-----
My brother still laughs about Mom's daily ritual, which was to struggle to the kitchen, pour a cup of coffee and sink blissfully into a chair muttering "Ah, coffee. My life's blood." I now completely understand it.
-----
I had an eye opening revelation years ago when I read an article that said the cheaper coffee beans are overcooked (actually burned) to give them that supposedly "rich" (i.e. bitter) flavor that Starbucks is notorious for. The better coffees are actually supposed to be mellow and trip lightly over the palate. Starbucks uses cheap stuff and then advertises the heck outta it.
-----
The other day I picked up a bunch of gourmet coffee. Deciding to be adventurous, I grabbed a bag of Mayan Mocha Spice. What could go wrong? ...until I made a pot of it this morning. Their "spice" is red hot chile pepper, and lots of it... as if heartburn from coffee alone isn't enough! Leave it to the Mayans, well-renown for their torture methods. This "delightful" combo makes as much sense as tomato ice cream.
-----
Speaking of which, I once bought "Gloria Jean's Butter Toffee Coffee." I tasted no toffee. However, there's this unholy sensation of drinking movie theater butter... :-P I think these coffee companies are getting a mite too creative these days.
-----
How is the amount of water that I put IN to my coffeemaker so much less than the amount of coffee that comes OUT? Does it all go into the same black hole that my socks go to?!

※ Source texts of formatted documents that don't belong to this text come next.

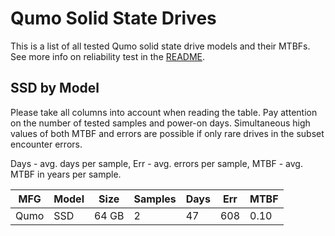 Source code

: Qumo Solid State Drives
=======================

This is a list of all tested Qumo solid state drive models and their MTBFs. See
more info on reliability test in the [README](https://github.com/linuxhw/EnterpriseDrive).

SSD by Model
------------

Please take all columns into account when reading the table. Pay attention on the
number of tested samples and power-on days. Simultaneous high values of both MTBF
and errors are possible if only rare drives in the subset encounter errors.

Days - avg. days per sample,
Err  - avg. errors per sample,
MTBF - avg. MTBF in years per sample.

| MFG       | Model              | Size   | Samples | Days  | Err   | MTBF |
|-----------|--------------------|--------|---------|-------|-------|------|
| Qumo      | SSD                | 64 GB  | 2       | 47    | 608   | 0.10   |
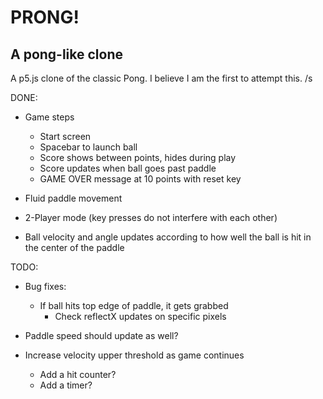 # PRONG!
## A pong-like clone

A p5.js clone of the classic Pong.  I believe I am the first to attempt this. /s

DONE:

* Game steps
	* Start screen
	* Spacebar to launch ball
	* Score shows between points, hides during play
	* Score updates when ball goes past paddle
	* GAME OVER message at 10 points with reset key

* Fluid paddle movement
* 2-Player mode (key presses do not interfere with each other)
* Ball velocity and angle updates according to how well the ball is hit in the center of the paddle

TODO:

* Bug fixes:
	* If ball hits top edge of paddle, it gets grabbed 
		* Check reflectX updates on specific pixels

* Paddle speed should update as well?
* Increase velocity upper threshold as game continues
	* Add a hit counter?
	* Add a timer?
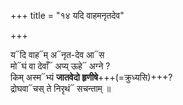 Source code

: +++
title = "१४ यदि वाहमनृतदेव"

+++

य᳓दि वाह᳓म् अ᳓नृत-देव आ᳓स  
मो᳓घं वा देवाँ᳓ अप्य् ऊहे᳓ अग्ने ?  
किम् अस्म᳓भ्यं **जातवेदो हृणीषे**+++(=क्रुध्यसि)+++?  
द्रोघवा᳓चस् ते निरृथं᳓ सचन्ताम् ॥
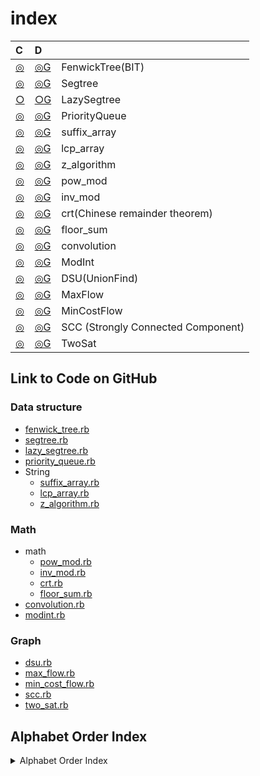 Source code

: # index

| C  | D |   |
| :--- | :--- | --- |
| [◎](https://github.com/universato/ac-library-rb/blob/master/lib/fenwick_tree.rb) | [◎G](https://github.com/universato/ac-library-rb/blob/master/document_ja/fenwick_tree.md)   |FenwickTree(BIT)|
| [◎](https://github.com/universato/ac-library-rb/blob/master/lib/segtree.rb) | [◎G](https://github.com/universato/ac-library-rb/blob/master/document_ja/segtree.md) |Segtree|
| [○](https://github.com/universato/ac-library-rb/blob/master/lib/lazy_segtree.rb) | [○G](https://github.com/universato/ac-library-rb/blob/master/document_ja/lazy_segtree.md)   |LazySegtree|
| [◎](https://github.com/universato/ac-library-rb/blob/master/lib/priority_queue.rb) | [◎G](https://github.com/universato/ac-library-rb/blob/master/document_ja/priority_queue.md)  |PriorityQueue|
| [◎](https://github.com/universato/ac-library-rb/blob/master/lib/suffix_array.rb) | [◎G](https://github.com/universato/ac-library-rb/blob/master/document_ja/string.md)  |suffix_array|
| [◎](https://github.com/universato/ac-library-rb/blob/master/lib/lcp_array.rb) | [◎G](https://github.com/universato/ac-library-rb/blob/master/document_ja/string.md)  |lcp_array|
| [◎](https://github.com/universato/ac-library-rb/blob/master/lib/z_algorithm.rb) | [◎G](https://github.com/universato/ac-library-rb/blob/master/document_ja/string.md)  |z_algorithm|
| [◎](https://github.com/universato/ac-library-rb/blob/master/lib/pow_mod.rb) | [◎G](https://github.com/universato/ac-library-rb/blob/master/document_ja/math.md)  |pow_mod|
| [◎](https://github.com/universato/ac-library-rb/blob/master/lib/inv_mod.rb) | [◎G](https://github.com/universato/ac-library-rb/blob/master/document_ja/math.md)  |inv_mod|
| [◎](https://github.com/universato/ac-library-rb/blob/master/lib/crt.rb) | [◎G](https://github.com/universato/ac-library-rb/blob/master/document_ja/math.md)  |crt(Chinese remainder theorem)|
| [◎](https://github.com/universato/ac-library-rb/blob/master/lib/floor_sum.rb) | [◎G](https://github.com/universato/ac-library-rb/blob/master/document_ja/math.md) |floor_sum|
| [◎](https://github.com/universato/ac-library-rb/blob/master/lib/convolution.rb) | [◎G](https://github.com/universato/ac-library-rb/blob/master/document_ja/convolution.md) |convolution|
| [◎](https://github.com/universato/ac-library-rb/blob/master/lib/modint.rb) | [◎G](https://github.com/universato/ac-library-rb/blob/master/document_ja/modint.md) |ModInt|
| [◎](https://github.com/universato/ac-library-rb/blob/master/lib/dsu.rb) | [◎G](https://github.com/universato/ac-library-rb/blob/master/document_ja/dsu.md) |DSU(UnionFind)|
| [◎](https://github.com/universato/ac-library-rb/blob/master/lib/max_flow.rb) | [◎G](https://github.com/universato/ac-library-rb/blob/master/document_ja/max_flow.md) |MaxFlow|
| [◎](https://github.com/universato/ac-library-rb/blob/master/lib/min_cost_flow.rb) |[◎G](https://github.com/universato/ac-library-rb/blob/master/document_ja/min_cost_flow.md)  |MinCostFlow|
| [◎](https://github.com/universato/ac-library-rb/blob/master/lib/scc.rb) | [◎G](https://github.com/universato/ac-library-rb/blob/master/document_ja/scc.md) |SCC (Strongly Connected Component)|
| [◎](https://github.com/universato/ac-library-rb/blob/master/lib/two_sat.rb) | [◎G](https://github.com/universato/ac-library-rb/blob/master/document_ja/two_sat.md) |TwoSat|

## Link to Code on GitHub

### Data structure

- [fenwick_tree.rb](https://github.com/universato/ac-library-rb/blob/master/lib/fenwick_tree.rb)
- [segtree.rb](https://github.com/universato/ac-library-rb/blob/master/lib/segtree.rb)
- [lazy_segtree.rb](https://github.com/universato/ac-library-rb/blob/master/lib/lazy_segtree.rb)
- [priority_queue.rb](https://github.com/universato/ac-library-rb/blob/master/lib/priority_queue.rb)
- String
  - [suffix_array.rb](https://github.com/universato/ac-library-rb/blob/master/lib/suffix_array.rb)
  - [lcp_array.rb](https://github.com/universato/ac-library-rb/blob/master/lib/lcp_array.rb)
  - [z_algorithm.rb](https://github.com/universato/ac-library-rb/blob/master/lib/z_algorithm.rb)

### Math

- math
  - [pow_mod.rb](https://github.com/universato/ac-library-rb/blob/master/lib/pow_mod.rb)
  - [inv_mod.rb](https://github.com/universato/ac-library-rb/blob/master/lib/inv_mod.rb)
  - [crt.rb](https://github.com/universato/ac-library-rb/blob/master/lib/crt.rb)
  - [floor_sum.rb](https://github.com/universato/ac-library-rb/blob/master/lib/floor_sum.rb)
- [convolution.rb](https://github.com/universato/ac-library-rb/blob/master/lib/convolution.rb)
- [modint.rb](https://github.com/universato/ac-library-rb/blob/master/lib/modint.rb)

### Graph

- [dsu.rb](https://github.com/universato/ac-library-rb/blob/master/lib/dsu.rb)
- [max_flow.rb](https://github.com/universato/ac-library-rb/blob/master/lib/max_flow.rb)
- [min_cost_flow.rb](https://github.com/universato/ac-library-rb/blob/master/lib/min_cost_flow.rb)
- [scc.rb](https://github.com/universato/ac-library-rb/blob/master/lib/scc.rb)
- [two_sat.rb](https://github.com/universato/ac-library-rb/blob/master/lib/two_sat.rb)

## Alphabet Order Index

<details>
<summary>Alphabet Order Index</summary>

[convolution.rb](https://github.com/universato/ac-library-rb/blob/master/lib/convolution.rb)
[crt.rb](https://github.com/universato/ac-library-rb/blob/master/lib/crt.rb)
[dsu.rb](https://github.com/universato/ac-library-rb/blob/master/lib/dsu.rb)
[fenwick_tree.rb](https://github.com/universato/ac-library-rb/blob/master/lib/fenwick_tree.rb)
[floor_sum.rb](https://github.com/universato/ac-library-rb/blob/master/lib/floor_sum..rb)
[inv_mod.rb](https://github.com/universato/ac-library-rb/blob/master/lib/inv_mod.rb)
[lazy_segtree.rb](https://github.com/universato/ac-library-rb/blob/master/lib/lazy_segtree.rb)
[lcp_array.rb](https://github.com/universato/ac-library-rb/blob/master/lib/lcp_array.rb)
[max_flow.rb](https://github.com/universato/ac-library-rb/blob/master/lib/max_flow.rb)
[min_cost_flow.rb](https://github.com/universato/ac-library-rb/blob/master/lib/min_cost_flow.rb)
[modint.rb](https://github.com/universato/ac-library-rb/blob/master/lib/modint.rb)
[pow_mod.rb](https://github.com/universato/ac-library-rb/blob/master/lib/pow_mod.rb)
[priority_queue.rb](https://github.com/universato/ac-library-rb/blob/master/lib/priority_queue.rb)
[scc.rb](https://github.com/universato/ac-library-rb/blob/master/lib/scc.rb)
[segtree.rb](https://github.com/universato/ac-library-rb/blob/master/lib/segtree.rb)
[suffix_array.rb](https://github.com/universato/ac-library-rb/blob/master/lib/suffix_array.rb)
[two_sat.rb](https://github.com/universato/ac-library-rb/blob/master/lib/two_sat.rb)
[z_algorithm.rb](https://github.com/universato/ac-library-rb/blob/master/lib/z_algorithm.rb)

</details>
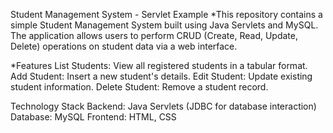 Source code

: Student Management System - Servlet Example
*This repository contains a simple Student Management System built using Java Servlets and MySQL. The application allows users to perform CRUD (Create, Read, Update, Delete) operations on student data via a web interface.

*Features
List Students: View all registered students in a tabular format.
Add Student: Insert a new student's details.
Edit Student: Update existing student information.
Delete Student: Remove a student record.

Technology Stack
Backend: Java Servlets (JDBC for database interaction)
Database: MySQL
Frontend: HTML, CSS
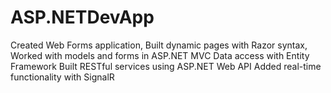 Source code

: # ASP.NETDevApp
Created Web Forms application, 
Built dynamic pages with Razor syntax,
Worked with models and forms in ASP.NET MVC
Data access with Entity Framework
Built RESTful services using ASP.NET Web API
Added real-time functionality with SignalR
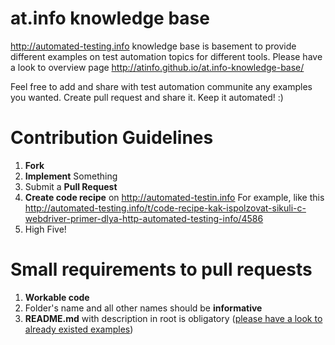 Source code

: at.info knowledge base
======================

http://automated-testing.info knowledge base is basement to provide different examples on test automation topics for different tools. Please have a look to overview page http://atinfo.github.io/at.info-knowledge-base/

Feel free to add and share with test automation communite any examples you wanted. Create pull request and share it.
Keep it automated! :)


Contribution Guidelines
======================

1. **Fork**
2. **Implement** Something
3. Submit a **Pull Request**
4. **Create code recipe** on <a href="http://automated-testing.info/t/gotovye-reczepty-ili-aktivizacziya-soobshhestva-avtomatizatorov-na-atinfo/4441">http://automated-testin.info</a> For example, like this http://automated-testing.info/t/code-recipe-kak-ispolzovat-sikuli-c-webdriver-primer-dlya-http-automated-testing-info/4586
4. High Five!


Small requirements to pull requests
======================

1. **Workable code**
2. Folder's name and all other names should be **informative**
3. **README.md** with description in root is obligatory (<a href="https://github.com/atinfo/at.info-knowledge-base/blob/master/functional%20test%20automation/webdriver/methods-interceptor-on-java/README.md">please have a look to already existed examples</a>)
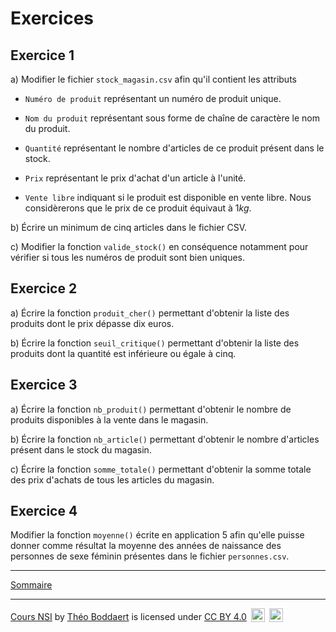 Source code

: # Exercices

## Exercice 1

a) Modifier le fichier `stock_magasin.csv` afin qu'il contient les attributs 

- `Numéro de produit` représentant un numéro de produit unique.

- `Nom du produit` représentant sous forme de chaîne de caractère le nom du produit.

- `Quantité` représentant le nombre d'articles de ce produit présent dans le stock.

- `Prix` représentant le prix d'achat d'un article à l'unité.

- `Vente libre` indiquant si le produit est disponible en vente libre. Nous considèrerons que le prix de ce produit équivaut à $1kg$.

b) Écrire un minimum de cinq articles dans le fichier CSV.

c) Modifier la fonction `valide_stock()` en conséquence notamment pour vérifier si tous les numéros de produit sont bien uniques.

## Exercice 2

a) Écrire la fonction `produit_cher()` permettant d'obtenir la liste des produits dont le prix dépasse dix euros.

b) Écrire la fonction `seuil_critique()` permettant d'obtenir la liste des produits dont la quantité est inférieure ou égale à cinq.

## Exercice 3

a) Écrire la fonction `nb_produit()` permettant d'obtenir le nombre de produits disponibles à la vente dans le magasin.

b) Écrire la fonction `nb_article()` permettant d'obtenir le nombre d'articles présent dans le stock du magasin.

c) Écrire la fonction `somme_totale()` permettant d'obtenir la somme totale des prix d'achats de tous les articles du magasin.

## Exercice 4

Modifier la fonction `moyenne()` écrite en application $5$ afin qu'elle puisse donner comme résultat la moyenne des années de naissance des personnes de sexe féminin présentes dans le fichier `personnes.csv`.

____________

[Sommaire](./../../README.md)

___________

<p xmlns:cc="http://creativecommons.org/ns#" xmlns:dct="http://purl.org/dc/terms/"><a property="dct:title" rel="cc:attributionURL" href="https://github.com/boddaert/nsi">Cours NSI</a> by <a rel="cc:attributionURL dct:creator" property="cc:attributionName" href="https://github.com/boddaert">Théo Boddaert</a> is licensed under <a href="https://creativecommons.org/licenses/by/4.0/?ref=chooser-v1" target="_blank" rel="license noopener noreferrer" style="display:inline-block;">CC BY 4.0</a>  <img style="height:22px!important;margin-left:3px;vertical-align:text-bottom;" src="https://mirrors.creativecommons.org/presskit/icons/cc.svg?ref=chooser-v1" alt="">  <img style="height:22px!important;margin-left:3px;vertical-align:text-bottom;" src="https://mirrors.creativecommons.org/presskit/icons/by.svg?ref=chooser-v1" alt=""></p>  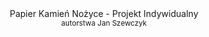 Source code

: <div style="text-align: center;">Papier Kamień Nożyce - Projekt Indywidualny<br><small>autorstwa Jan Szewczyk</small></div> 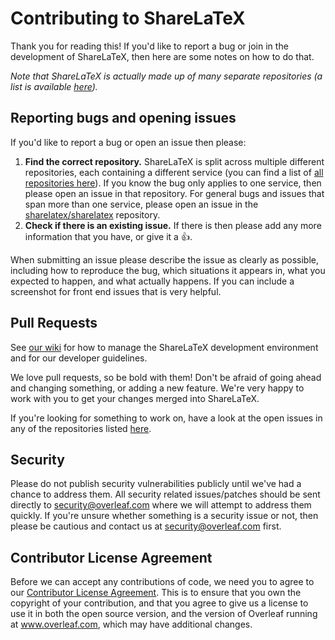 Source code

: Contributing to ShareLaTeX
==========================

Thank you for reading this! If you'd like to report a bug or join in the development
of ShareLaTeX, then here are some notes on how to do that.

*Note that ShareLaTeX is actually made up of many separate repositories (a list is available
[here](https://github.com/sharelatex/sharelatex/blob/master/README.md#other-repositories)).* 

Reporting bugs and opening issues
---------------------------------

If you'd like to report a bug or open an issue then please:

1. **Find the correct repository.** ShareLaTeX is split across multiple different repositories, each containing a different service (you can find a list of [all repositories here](https://github.com/sharelatex/sharelatex/blob/master/README.md#other-repositories)). If you know the bug only applies to one service, then please open an issue in that repository. For general bugs and issues that span more than one service, please open an issue in the [sharelatex/sharelatex](https://github.com/sharelatex/sharelatex) repository.
2. **Check if there is an existing issue.** If there is then please add
   any more information that you have, or give it a 👍.

When submitting an issue please describe the issue as clearly as possible, including how to
reproduce the bug, which situations it appears in, what you expected to happen, and what actually happens.
If you can include a screenshot for front end issues that is very helpful.

Pull Requests
-------------

See [our wiki](https://github.com/sharelatex/sharelatex/wiki)
for how to manage the ShareLaTeX development environment and for our developer guidelines.

We love pull requests, so be bold with them! Don't be afraid of going ahead
and changing something, or adding a new feature. We're very happy to work with you
to get your changes merged into ShareLaTeX.

If you're looking for something to work on, have a look at the open issues in any of the repositories listed [here](https://github.com/sharelatex/sharelatex/blob/master/README.md#other-repositories).

Security
--------

Please do not publish security vulnerabilities publicly until we've had a chance
to address them. All security related issues/patches should be sent directly to
security@overleaf.com where we will attempt to address them quickly. If you're
unsure whether something is a security issue or not, then please be cautious and
contact us at security@overleaf.com first.

Contributor License Agreement
-----------------------------

Before we can accept any contributions of code, we need you to agree to our 
[Contributor License Agreement](https://docs.google.com/forms/d/e/1FAIpQLSef79XH3mb7yIiMzZw-yALEegS-wyFetvjTiNBfZvf_IHD2KA/viewform?usp=sf_link).
This is to ensure that you own the copyright of your contribution, and that you
agree to give us a license to use it in both the open source version, and the version
of Overleaf running at www.overleaf.com, which may have additional changes.
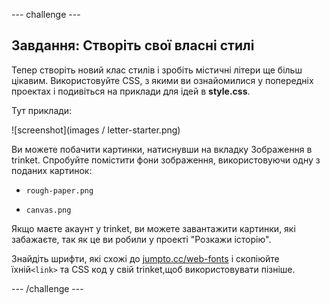 --- challenge ---

## Завдання: Створіть свої власні стилі

Тепер створіть новий клас стилів і зробіть містичні літери ще більш цікавим. Використовуйте CSS, з якими ви ознайомилися у попередніх проектах і подивіться на приклади для ідей в **style.css**.

Тут приклади:

![screenshot](images / letter-starter.png)

Ви можете побачити картинки, натиснувши на вкладку Зображення в trinket. Спробуйте помістити фони зображення, використовуючи одну з поданих картинок:

+ `rough-paper.png`

+ `canvas.png`

Якщо маєте акаунт у trinket, ви можете завантажити картинки, які забажаєте, так як це ви робили у проекті "Розкажи історію".

Знайдіть шрифти, які схожі до <a href="http://jumpto.cc/web-fonts" target="_blank">jumpto.cc/web-fonts</a> і скопіюйте їхній`<link>` та CSS код у свій trinket,щоб використовувати пізніше.

--- /challenge --- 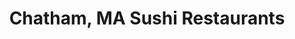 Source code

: ---
layout: city
title: Chatham, MA Sushi Restaurants
permalink: /massachusetts/chatham/
stateAbbr: MA
stateName: Massachusetts
cityName: Chatham

---
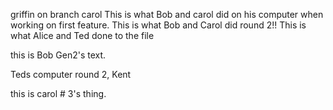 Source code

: 
griffin on branch carol
This is what Bob and carol did on his computer when working on first feature.
This is what Bob and Carol did round 2!!
This is what Alice and Ted done to the file


this is Bob Gen2's text.

Teds computer round 2, Kent

this is carol # 3's thing.
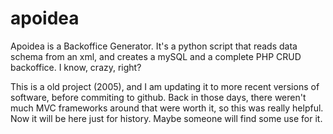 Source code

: apoidea
=======

Apoidea is a Backoffice Generator. It's a python script that reads data schema from an xml, and creates a mySQL and a complete PHP CRUD backoffice. I know, crazy, right?

This is a old project (2005), and I am updating it to more recent versions of software, before commiting to github. Back in those days, there weren't much MVC frameworks around that were worth it, so this was really helpful. Now it will be here just for history. Maybe someone will find some use for it.
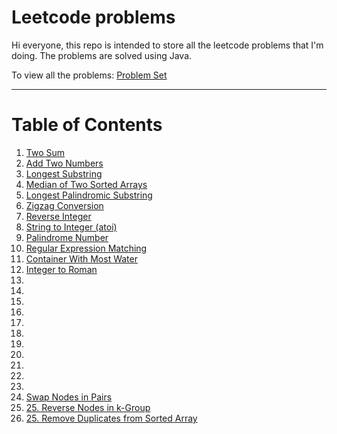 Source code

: # Leetcode problems

Hi everyone, this repo is intended to store all the leetcode problems that I'm doing. The problems are solved using Java.

To view all the problems: [Problem Set](https://leetcode.com/problemset/)

--- 

# Table of Contents

1. [Two Sum](src/main/java/com/example/demo/twosum)
2. [Add Two Numbers](src/main/java/com/example/demo/addtwonumbers)
3. [Longest Substring](src/main/java/com/example/demo/longestsubstring)
4. [Median of Two Sorted Arrays](src/main/java/com/example/demo/mediantwosortedarrays)
5. [Longest Palindromic Substring](src/main/java/com/example/demo/longestpalindromicsubstring)
6. [Zigzag Conversion](src/main/java/com/example/demo/zigzagconversion)
7. [Reverse Integer](src/main/java/com/example/demo/reverseinteger)
8. [String to Integer (atoi)](src/main/java/com/example/demo/stringtointeger)
9. [Palindrome Number](src/main/java/com/example/demo/palindromenumber)
10. [Regular Expression Matching](src/main/java/com/example/demo/regularexpressionmatching)
11. [Container With Most Water](src/main/java/com/example/demo/containerwithmostwater)
12. [Integer to Roman](src/main/java/com/example/demo/integertoroman)
13. []()
14. []()
15. []()
16. []()
17. []()
18. []()
19. []()
20. []()
21. []()
22. []()
23. []()
24. [Swap Nodes in Pairs](src/main/java/com/example/demo/swapnodesinpairs)
25. [25. Reverse Nodes in k-Group](src/main/java/com/example/demo/reversenodeskgroup)
26. [25. Remove Duplicates from Sorted Array](src/main/java/com/example/demo/removeduplicatessortedarray) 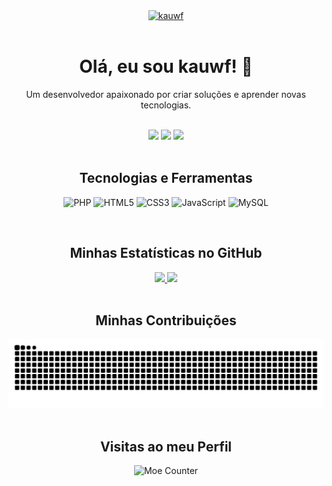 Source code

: <div align="center">
  <a href="https://github.com/kauwf">
    <img src="[https://media4.giphy.com/media/v1.Y2lkPTc5MGI3NjExb3ptczE3dXJla3JwYmlkenlqcXg5dHBuaWpocm9iaDR6ajV2N3p0MCZlcD12MV9pbnRlcm5hbF9naWZfYnlfaWQmY3Q9Zw/Vx1iDqOceiFH0sgnMK/giphy.gif](https://share.creavite.co/68bc956f74e175dfbf0703c0.gif)" alt="kauwf">
  </a>
</div>

<br>

<div align="center">
  <h1>Olá, eu sou kauwf! 👋</h1>
  <p>Um desenvolvedor apaixonado por criar soluções e aprender novas tecnologias. </p>
  </div>

<br>

<div align="center">
  <a href="www.linkedin.com/in/luan-lima-5389ab327" target="_blank"><img src="https://img.shields.io/badge/-LinkedIn-%230077B5?style=for-the-badge&logo=linkedin&logoColor=white" target="_blank"></a>
  <a href="mailto:luanlima@luandeveloper.shop"><img src="https://img.shields.io/badge/-Gmail-%23333?style=for-the-badge&logo=gmail&logoColor=white" target="_blank"></a>
  <a href="https://www.instagram.com/siorluan/" target="_blank"><img src="https://img.shields.io/badge/-Instagram-%23E4405F?style=for-the-badge&logo=instagram&logoColor=white" target="_blank"></a>
</div>

<br>

<div align="center">
  <h2>Tecnologias e Ferramentas</h2>
  <p>
    <img src="https://img.shields.io/badge/PHP-777BB4?style=for-the-badge&logo=php&logoColor=white" alt="PHP">
    <img src="https://img.shields.io/badge/HTML5-E34F26?style=for-the-badge&logo=html5&logoColor=white" alt="HTML5">
    <img src="https://img.shields.io/badge/CSS3-1572B6?style=for-the-badge&logo=css3&logoColor=white" alt="CSS3">
    <img src="https://img.shields.io/badge/JavaScript-F7DF1E?style=for-the-badge&logo=javascript&logoColor=black" alt="JavaScript">
    <img src="https://img.shields.io/badge/MySQL-005C84?style=for-the-badge&logo=mysql&logoColor=white" alt="MySQL">
  </p>
</div>

<br>

<div align="center">
  <h2>Minhas Estatísticas no GitHub</h2>
  <a href="https://github.com/kauwf">
    <img height="180em" src="https://github-readme-stats.vercel.app/api?username=kauwf&show_icons=true&theme=dracula&include_all_commits=true&count_private=true"/>
    <img height="180em" src="https://github-readme-stats.vercel.app/api/top-langs/?username=kauwf&layout=compact&langs_count=7&theme=dracula"/>
  </a>
</div>

<br>

<div align="center">
  <h2>Minhas Contribuições</h2>
  <img src="https://github.com/kauwf/kauwf/blob/output/github-contribution-grid-snake.svg" alt="Snake animation">
</div>

<br>

<div align="center">
  <h2>Visitas ao meu Perfil</h2>
  <img src="https://moe-counter.glitch.me/get/@kauwf?theme=asoul" alt="Moe Counter">
</div>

Somewhere out there, there are extraterrestrials who are going about their day, minding their own business, when they're suddenly slapped upside the head by a mismatched pair of soggy socks.
-----
Somewhere out there, there are extraterrestrials who are going about their day, minding their own business, when they're suddenly slapped upside the head by a mismatched pair of soggy socks.
-----
...and on the morning of the 8th day, God invented coffee and said "This is even better than Adam."